RAC1 mutations in cancer

When intentionally mutated and overexpressed, activated RAC1 genes (e.g., RAC1^G12V or RAC1^Q61L) can transform cells and induce tumor formation in transgenic mice [41], and can cooperate with HRAS^G12V in tumorigenesis in zebrafish [42], but these forms of RAC1 have only recently been found in a few types of human tumors. Instead, when exome sequencing efforts first revealed the existence of activating mutations in RAC1 in malignant melanoma, the vast majority of these mutations were found to affect codon 29, changing the wild-type proline to either serine or, less commonly, to leucine. Such mutations, occurring at a dipyrimidine (CCT -> TCT) site, represent a typical UV signature and occur in up to 9% of sun-exposed, cutaneous melanomas [23, 43]. Unlike common RAS oncogenic mutations that impair or abolish intrinsic GTP hydrolysis ability and render the protein constitutively active in terms of signaling, the RAC1^P29S mutant protein retains the ability to hydrolyze GTP and GDP. Instead, this mutation activates RAC1 by conferring “fast-cycling” properties, in which GDP is exchanged more quickly for GTP [24, 44] (Box 1).
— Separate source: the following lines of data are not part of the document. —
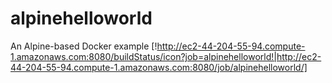# alpinehelloworld
An Alpine-based Docker example
[!http://ec2-44-204-55-94.compute-1.amazonaws.com:8080/buildStatus/icon?job=alpinehelloworld!|http://ec2-44-204-55-94.compute-1.amazonaws.com:8080/job/alpinehelloworld/]
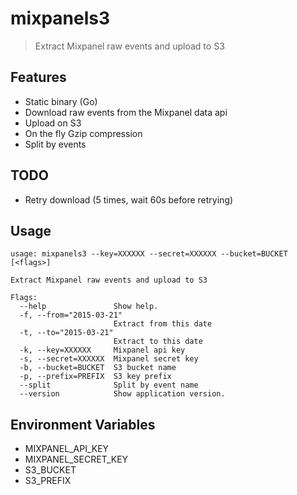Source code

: # mixpanels3

> Extract Mixpanel raw events and upload to S3

## Features

- Static binary (Go)
- Download raw events from the Mixpanel data api
- Upload on S3
- On the fly Gzip compression
- Split by events

## TODO 

- Retry download (5 times, wait 60s before retrying)

## Usage

    usage: mixpanels3 --key=XXXXXX --secret=XXXXXX --bucket=BUCKET [<flags>]

    Extract Mixpanel raw events and upload to S3

    Flags:
      --help               Show help.
      -f, --from="2015-03-21"  
                           Extract from this date
      -t, --to="2015-03-21"  
                           Extract to this date
      -k, --key=XXXXXX     Mixpanel api key
      -s, --secret=XXXXXX  Mixpanel secret key
      -b, --bucket=BUCKET  S3 bucket name
      -p, --prefix=PREFIX  S3 key prefix
      --split              Split by event name
      --version            Show application version.

## Environment Variables

- MIXPANEL_API_KEY
- MIXPANEL_SECRET_KEY
- S3_BUCKET
- S3_PREFIX
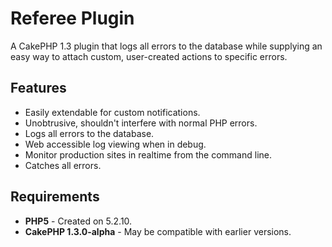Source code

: # Referee Plugin
A CakePHP 1.3 plugin that logs all errors to the database while supplying an easy way to attach custom, user-created actions to specific errors.

## Features
 - Easily extendable for custom notifications.
 - Unobtrusive, shouldn't interfere with normal PHP errors.
 - Logs all errors to the database.
 - Web accessible log viewing when in debug.
 - Monitor production sites in realtime from the command line.
 - Catches all errors.

## Requirements
 - **PHP5** - Created on 5.2.10.
 - **CakePHP 1.3.0-alpha** - May be compatible with earlier versions.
The biochemical basis for the increased exchange rate is thought to be related to hydrogen bonding between the backbone carbonyl of Ser29 and the ribose hydroxyl group of GTP, favoring the GTP bound form (Fig. 1). These factors suggest that RAC1^P29S may also retain regulation by modulators such as GEFs or GAPs, which in turn may be important when considering therapeutic strategies. This view is supported by the finding that deletion of the gene encoding the RAC-GEF DOCK1 reduces invasion and macropinocytosis in RAC1^P29S melanoma and breast cancer cells [45].
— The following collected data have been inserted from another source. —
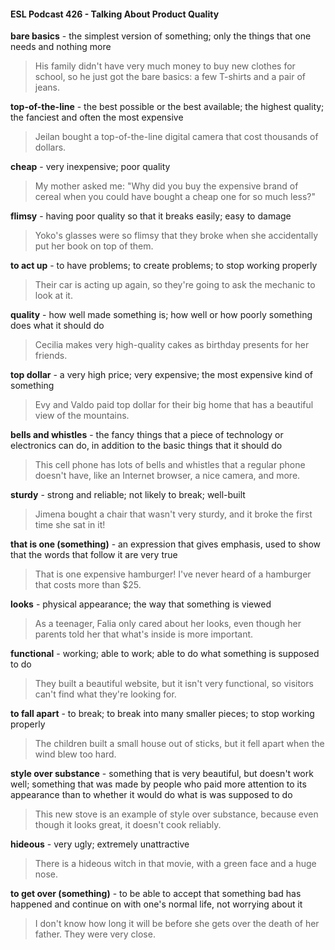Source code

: #### ESL Podcast 426 - Talking About Product Quality

**bare basics** - the simplest version of something; only the things that one needs
and nothing more

> His family didn't have very much money to buy new clothes for school, so he
just got the bare basics: a few T-shirts and a pair of jeans.

**top-of-the-line** - the best possible or the best available; the highest quality; the
fanciest and often the most expensive

> Jeilan bought a top-of-the-line digital camera that cost thousands of dollars.

**cheap** - very inexpensive; poor quality

> My mother asked me: "Why did you buy the expensive brand of cereal when
you could have bought a cheap one for so much less?"

**flimsy** - having poor quality so that it breaks easily; easy to damage

> Yoko's glasses were so flimsy that they broke when she accidentally put her
book on top of them.

**to act up** - to have problems; to create problems; to stop working properly

> Their car is acting up again, so they're going to ask the mechanic to look at it.

**quality** - how well made something is; how well or how poorly something does
what it should do

> Cecilia makes very high-quality cakes as birthday presents for her friends.

**top dollar** - a very high price; very expensive; the most expensive kind of
something

> Evy and Valdo paid top dollar for their big home that has a beautiful view of the
mountains.

**bells and whistles** - the fancy things that a piece of technology or electronics
can do, in addition to the basic things that it should do

> This cell phone has lots of bells and whistles that a regular phone doesn't have,
like an Internet browser, a nice camera, and more.

**sturdy** - strong and reliable; not likely to break; well-built

> Jimena bought a chair that wasn't very sturdy, and it broke the first time she sat
in it!

**that is one (something)** - an expression that gives emphasis, used to show that
the words that follow it are very true

> That is one expensive hamburger! I've never heard of a hamburger that costs
more than $25.

**looks** - physical appearance; the way that something is viewed

> As a teenager, Falia only cared about her looks, even though her parents told
her that what's inside is more important.

**functional** - working; able to work; able to do what something is supposed to do

> They built a beautiful website, but it isn't very functional, so visitors can't find
what they're looking for.

**to fall apart** - to break; to break into many smaller pieces; to stop working
properly

> The children built a small house out of sticks, but it fell apart when the wind
blew too hard.

**style over substance** - something that is very beautiful, but doesn't work well;
something that was made by people who paid more attention to its appearance
than to whether it would do what is was supposed to do

> This new stove is an example of style over substance, because even though it
looks great, it doesn't cook reliably.

**hideous** - very ugly; extremely unattractive

> There is a hideous witch in that movie, with a green face and a huge nose.

**to get over (something)** - to be able to accept that something bad has
happened and continue on with one's normal life, not worrying about it

> I don't know how long it will be before she gets over the death of her father.
They were very close.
Box 1. Fast Cycling GTPase Mutants.

Mutations that alter the intrinsic GTP on-off rate, as opposed to the hydrolysis rate, were first encountered during structure-function studies of HRAS [94]. Such mutants were found to be more potent transforming agents than classical GTPase deficient mutants, leading to the idea that GTPase cycling itself may be required for or may contribute to oncogenic signaling. Alternatively, it is possible that completely GTPase deficient versions are too toxic to most cells, as has been proposed for the fast cycling RHO^Y42C mutant found in diffuse gastric cancer [95]. Mutants such as RAC1^P29S may hit a “sweet-spot” of activity: enough to support transformation, but not so active as to induce senescence or apoptosis.

Figure 1. Structure and Biochemistry of Wild-type RAC1, the Constitutively Active RAC1^Q61L mutant, and the Fast Cycling RAC1^P29S Mutant.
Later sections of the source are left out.